Symptoms include vomiting, colitis, diarrhoea, anaemia and irritability. Coughing, wheezing, asthma and rhinitis can all be features of soya intolerance. Asthma can result if soya flour or dust is inhaled. Skin problems such as atopic eczema can also result and very occasionally anaphylactic shock can occur in severe cases. Vomiting and coughing and wheezing usually occur within 2 hours of ingestion with more severe reactions, such as gastrointestinal symptoms, following in 24 to 48 hours.
Although soya allergy is less common than other allergies such as peanut or dairy allergy, soybeans are included on the allergen list. As proved by studies among allergic infants referred to allergy clinics, soya allergy is amongst the most common allergenic foods.
In a study of the prevalence of specific food allergies within unselected paediatric patients, soya was again one of the most common offenders. The allergy is comparatively common amongst younger age groups, although it is sometimes outgrown. However it can occur in adulthood. Severe fatal reactions have been associated with soya allergy.
It seems soya protein intolerance is more common in people with cow's milk protein intolerance and this is especially so in children. Diagnosis for allergy is best done with trials of withdrawals and re-introduction of soya because skin prick tests are often unhelpful, as can be the case with cow's milk protein intolerance.
Completely avoiding soya protein in the diet is difficult because an enormous range of manufactured foods contain it. There is now a widespread use of soya protein in flour and therefore in most bread. Any bread sold unwrapped would not declare soya in its ingredients and even some wrapped breads do not declare the soya protein used as they do not have to by law. Soya is one of the ingredients along with iron salts, thiamine and bleaching agents etc. that can be undeclared.

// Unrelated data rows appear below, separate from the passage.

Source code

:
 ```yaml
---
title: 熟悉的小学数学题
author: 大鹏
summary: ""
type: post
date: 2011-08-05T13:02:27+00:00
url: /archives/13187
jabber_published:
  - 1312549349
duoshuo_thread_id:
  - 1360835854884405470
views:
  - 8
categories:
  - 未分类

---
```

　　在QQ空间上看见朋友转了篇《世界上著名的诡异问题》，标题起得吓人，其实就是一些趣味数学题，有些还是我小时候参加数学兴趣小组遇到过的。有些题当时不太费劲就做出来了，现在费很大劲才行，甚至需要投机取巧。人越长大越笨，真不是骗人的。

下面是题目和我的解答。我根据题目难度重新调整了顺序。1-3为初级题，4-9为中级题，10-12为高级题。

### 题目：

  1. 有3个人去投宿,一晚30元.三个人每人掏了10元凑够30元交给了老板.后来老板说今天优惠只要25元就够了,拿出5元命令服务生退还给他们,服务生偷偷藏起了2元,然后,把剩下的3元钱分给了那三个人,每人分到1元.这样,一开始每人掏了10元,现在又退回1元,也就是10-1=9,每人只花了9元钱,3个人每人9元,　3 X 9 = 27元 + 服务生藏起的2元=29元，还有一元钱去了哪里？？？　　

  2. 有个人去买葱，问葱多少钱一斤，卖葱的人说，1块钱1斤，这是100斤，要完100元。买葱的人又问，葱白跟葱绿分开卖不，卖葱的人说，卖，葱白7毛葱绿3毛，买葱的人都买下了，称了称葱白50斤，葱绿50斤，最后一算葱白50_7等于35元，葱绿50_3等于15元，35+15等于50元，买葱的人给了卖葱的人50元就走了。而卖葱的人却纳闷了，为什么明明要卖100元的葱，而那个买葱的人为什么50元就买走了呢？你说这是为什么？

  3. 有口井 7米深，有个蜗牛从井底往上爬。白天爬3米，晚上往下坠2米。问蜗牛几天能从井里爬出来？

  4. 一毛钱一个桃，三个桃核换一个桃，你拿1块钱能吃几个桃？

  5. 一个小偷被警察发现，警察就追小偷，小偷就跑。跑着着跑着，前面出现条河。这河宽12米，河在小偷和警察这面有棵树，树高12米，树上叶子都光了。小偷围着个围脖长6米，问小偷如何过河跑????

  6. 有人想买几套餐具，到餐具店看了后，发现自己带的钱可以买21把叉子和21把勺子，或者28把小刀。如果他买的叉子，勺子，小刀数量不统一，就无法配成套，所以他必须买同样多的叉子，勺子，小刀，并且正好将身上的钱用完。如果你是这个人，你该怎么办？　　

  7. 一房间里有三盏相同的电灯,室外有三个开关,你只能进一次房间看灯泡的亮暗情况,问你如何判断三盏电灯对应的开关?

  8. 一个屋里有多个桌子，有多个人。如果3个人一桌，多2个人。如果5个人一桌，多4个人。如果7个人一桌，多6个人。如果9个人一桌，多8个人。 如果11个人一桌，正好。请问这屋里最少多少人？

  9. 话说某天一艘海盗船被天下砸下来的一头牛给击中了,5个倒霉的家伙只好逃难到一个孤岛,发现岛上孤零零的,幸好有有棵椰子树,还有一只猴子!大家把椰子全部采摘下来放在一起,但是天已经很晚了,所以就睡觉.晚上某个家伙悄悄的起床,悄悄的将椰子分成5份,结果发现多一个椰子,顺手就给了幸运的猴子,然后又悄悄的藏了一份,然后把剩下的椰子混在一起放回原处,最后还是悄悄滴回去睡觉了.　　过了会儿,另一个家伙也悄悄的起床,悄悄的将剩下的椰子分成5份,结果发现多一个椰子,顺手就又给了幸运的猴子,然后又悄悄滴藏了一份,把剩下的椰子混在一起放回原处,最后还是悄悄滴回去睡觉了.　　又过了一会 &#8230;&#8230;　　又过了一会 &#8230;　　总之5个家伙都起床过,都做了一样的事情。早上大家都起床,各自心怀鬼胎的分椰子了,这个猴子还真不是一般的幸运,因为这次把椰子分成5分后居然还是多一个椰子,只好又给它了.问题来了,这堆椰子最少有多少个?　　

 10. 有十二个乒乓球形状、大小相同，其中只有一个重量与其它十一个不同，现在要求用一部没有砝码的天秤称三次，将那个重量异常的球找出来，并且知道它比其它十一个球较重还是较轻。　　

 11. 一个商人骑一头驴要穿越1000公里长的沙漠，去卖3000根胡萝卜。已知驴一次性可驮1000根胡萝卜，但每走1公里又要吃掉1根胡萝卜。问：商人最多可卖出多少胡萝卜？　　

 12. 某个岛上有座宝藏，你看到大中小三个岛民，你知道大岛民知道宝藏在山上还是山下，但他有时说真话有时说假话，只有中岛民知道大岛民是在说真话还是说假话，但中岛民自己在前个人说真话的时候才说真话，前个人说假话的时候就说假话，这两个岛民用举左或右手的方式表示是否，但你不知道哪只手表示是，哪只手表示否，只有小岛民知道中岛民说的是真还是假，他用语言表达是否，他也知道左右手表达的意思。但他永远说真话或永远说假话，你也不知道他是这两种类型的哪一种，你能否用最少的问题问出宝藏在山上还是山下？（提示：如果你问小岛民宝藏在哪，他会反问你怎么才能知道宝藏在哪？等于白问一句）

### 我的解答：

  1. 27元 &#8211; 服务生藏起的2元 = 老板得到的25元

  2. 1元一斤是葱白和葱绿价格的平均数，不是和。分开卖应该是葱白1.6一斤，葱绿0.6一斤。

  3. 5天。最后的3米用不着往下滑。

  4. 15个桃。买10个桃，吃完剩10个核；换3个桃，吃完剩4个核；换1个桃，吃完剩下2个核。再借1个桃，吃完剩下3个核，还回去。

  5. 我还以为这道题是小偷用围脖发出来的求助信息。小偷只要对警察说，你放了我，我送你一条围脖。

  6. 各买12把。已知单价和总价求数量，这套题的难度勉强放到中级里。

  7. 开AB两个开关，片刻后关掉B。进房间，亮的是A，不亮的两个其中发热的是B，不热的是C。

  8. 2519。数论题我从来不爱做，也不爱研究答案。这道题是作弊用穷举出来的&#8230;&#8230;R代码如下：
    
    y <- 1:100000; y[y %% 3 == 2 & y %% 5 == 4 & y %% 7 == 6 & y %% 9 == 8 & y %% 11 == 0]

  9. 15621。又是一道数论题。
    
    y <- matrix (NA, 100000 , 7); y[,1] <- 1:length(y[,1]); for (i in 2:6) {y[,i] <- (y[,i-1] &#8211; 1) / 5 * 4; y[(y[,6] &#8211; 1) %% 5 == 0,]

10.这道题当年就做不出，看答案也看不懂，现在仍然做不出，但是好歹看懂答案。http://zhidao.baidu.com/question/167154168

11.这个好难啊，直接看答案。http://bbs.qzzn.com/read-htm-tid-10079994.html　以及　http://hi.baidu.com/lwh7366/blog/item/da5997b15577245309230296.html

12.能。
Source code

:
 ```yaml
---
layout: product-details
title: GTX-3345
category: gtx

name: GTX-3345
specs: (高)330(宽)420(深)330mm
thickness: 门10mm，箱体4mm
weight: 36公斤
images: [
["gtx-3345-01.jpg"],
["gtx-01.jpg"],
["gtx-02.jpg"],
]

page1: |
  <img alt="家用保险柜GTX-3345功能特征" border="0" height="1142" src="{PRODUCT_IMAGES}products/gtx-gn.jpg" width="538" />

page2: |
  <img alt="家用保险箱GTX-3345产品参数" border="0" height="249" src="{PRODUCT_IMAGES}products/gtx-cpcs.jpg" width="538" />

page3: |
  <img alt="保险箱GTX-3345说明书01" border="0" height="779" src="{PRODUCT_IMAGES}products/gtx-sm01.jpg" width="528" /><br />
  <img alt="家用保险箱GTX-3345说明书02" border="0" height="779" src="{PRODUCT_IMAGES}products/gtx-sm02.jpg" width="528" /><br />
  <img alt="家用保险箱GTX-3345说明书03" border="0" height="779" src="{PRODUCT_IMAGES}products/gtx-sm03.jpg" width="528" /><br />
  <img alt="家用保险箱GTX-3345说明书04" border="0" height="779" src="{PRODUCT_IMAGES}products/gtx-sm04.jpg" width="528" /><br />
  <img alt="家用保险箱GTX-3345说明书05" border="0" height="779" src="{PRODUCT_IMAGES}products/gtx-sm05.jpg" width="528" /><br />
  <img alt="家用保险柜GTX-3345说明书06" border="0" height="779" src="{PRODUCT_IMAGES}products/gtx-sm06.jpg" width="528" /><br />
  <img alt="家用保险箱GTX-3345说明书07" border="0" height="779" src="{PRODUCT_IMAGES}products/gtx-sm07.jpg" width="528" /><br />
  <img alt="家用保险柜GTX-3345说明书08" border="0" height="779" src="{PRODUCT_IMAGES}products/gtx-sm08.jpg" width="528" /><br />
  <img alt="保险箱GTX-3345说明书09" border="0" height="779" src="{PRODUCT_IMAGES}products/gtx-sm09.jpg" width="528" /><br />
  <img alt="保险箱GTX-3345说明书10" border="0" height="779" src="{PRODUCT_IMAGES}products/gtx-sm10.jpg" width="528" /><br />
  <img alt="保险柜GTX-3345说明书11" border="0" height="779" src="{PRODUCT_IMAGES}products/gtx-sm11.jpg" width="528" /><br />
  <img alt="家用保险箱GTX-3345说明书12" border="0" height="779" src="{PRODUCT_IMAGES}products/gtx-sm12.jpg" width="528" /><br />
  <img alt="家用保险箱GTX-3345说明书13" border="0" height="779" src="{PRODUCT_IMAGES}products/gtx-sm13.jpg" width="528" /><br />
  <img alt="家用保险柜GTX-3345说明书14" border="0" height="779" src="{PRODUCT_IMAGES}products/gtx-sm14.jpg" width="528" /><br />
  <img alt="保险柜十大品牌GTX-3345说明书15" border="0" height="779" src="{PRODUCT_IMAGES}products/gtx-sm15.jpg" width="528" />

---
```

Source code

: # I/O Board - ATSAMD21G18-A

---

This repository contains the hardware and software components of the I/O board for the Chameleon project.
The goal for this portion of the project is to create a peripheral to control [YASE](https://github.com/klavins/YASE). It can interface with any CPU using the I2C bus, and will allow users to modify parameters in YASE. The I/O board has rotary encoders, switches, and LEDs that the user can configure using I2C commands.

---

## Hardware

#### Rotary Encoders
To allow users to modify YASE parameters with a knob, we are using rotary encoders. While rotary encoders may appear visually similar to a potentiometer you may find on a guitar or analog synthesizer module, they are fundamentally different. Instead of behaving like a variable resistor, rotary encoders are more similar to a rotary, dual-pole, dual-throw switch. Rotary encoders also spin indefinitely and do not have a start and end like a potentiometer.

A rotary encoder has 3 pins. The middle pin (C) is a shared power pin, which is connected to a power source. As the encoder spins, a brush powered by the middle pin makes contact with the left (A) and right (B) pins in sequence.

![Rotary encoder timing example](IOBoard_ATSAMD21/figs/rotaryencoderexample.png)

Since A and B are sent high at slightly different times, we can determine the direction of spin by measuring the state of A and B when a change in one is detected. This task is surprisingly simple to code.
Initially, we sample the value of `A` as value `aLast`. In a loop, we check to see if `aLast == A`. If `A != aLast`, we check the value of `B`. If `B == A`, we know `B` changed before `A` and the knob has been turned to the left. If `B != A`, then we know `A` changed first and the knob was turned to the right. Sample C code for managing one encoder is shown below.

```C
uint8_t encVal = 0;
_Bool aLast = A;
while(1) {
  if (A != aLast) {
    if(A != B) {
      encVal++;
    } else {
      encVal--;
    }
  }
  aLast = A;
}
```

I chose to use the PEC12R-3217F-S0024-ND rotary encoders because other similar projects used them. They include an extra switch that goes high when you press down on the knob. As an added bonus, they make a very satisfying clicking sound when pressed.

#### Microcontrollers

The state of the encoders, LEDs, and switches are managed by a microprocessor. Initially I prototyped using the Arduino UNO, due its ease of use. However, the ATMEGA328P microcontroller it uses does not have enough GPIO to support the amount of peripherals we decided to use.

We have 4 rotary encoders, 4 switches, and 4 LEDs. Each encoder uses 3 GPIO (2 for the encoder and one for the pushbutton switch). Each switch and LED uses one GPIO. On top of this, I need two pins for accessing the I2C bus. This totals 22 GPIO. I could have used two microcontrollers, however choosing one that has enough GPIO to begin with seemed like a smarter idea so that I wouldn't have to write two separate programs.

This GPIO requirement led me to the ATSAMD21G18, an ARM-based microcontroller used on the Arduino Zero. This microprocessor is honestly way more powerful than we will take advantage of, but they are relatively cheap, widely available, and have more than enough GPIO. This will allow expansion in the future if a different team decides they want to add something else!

All allergic reactions to soya concern soya protein. It is unknown whether soya lecithin, soya margarine or soya oil contain sufficient protein to provoke allergic reactions. In some studies those with soya allergy could tolerate small amounts of soya oil, lecithin and margarine, but in other studies patients could not.
Only minute amounts of protein were found in soya oil in one study. However it depends on the source of soya used and can vary from one product to another. The implication is that these items must be excluded from the diet if protein needs to be completely avoided - again it depends on the level of allergic reaction.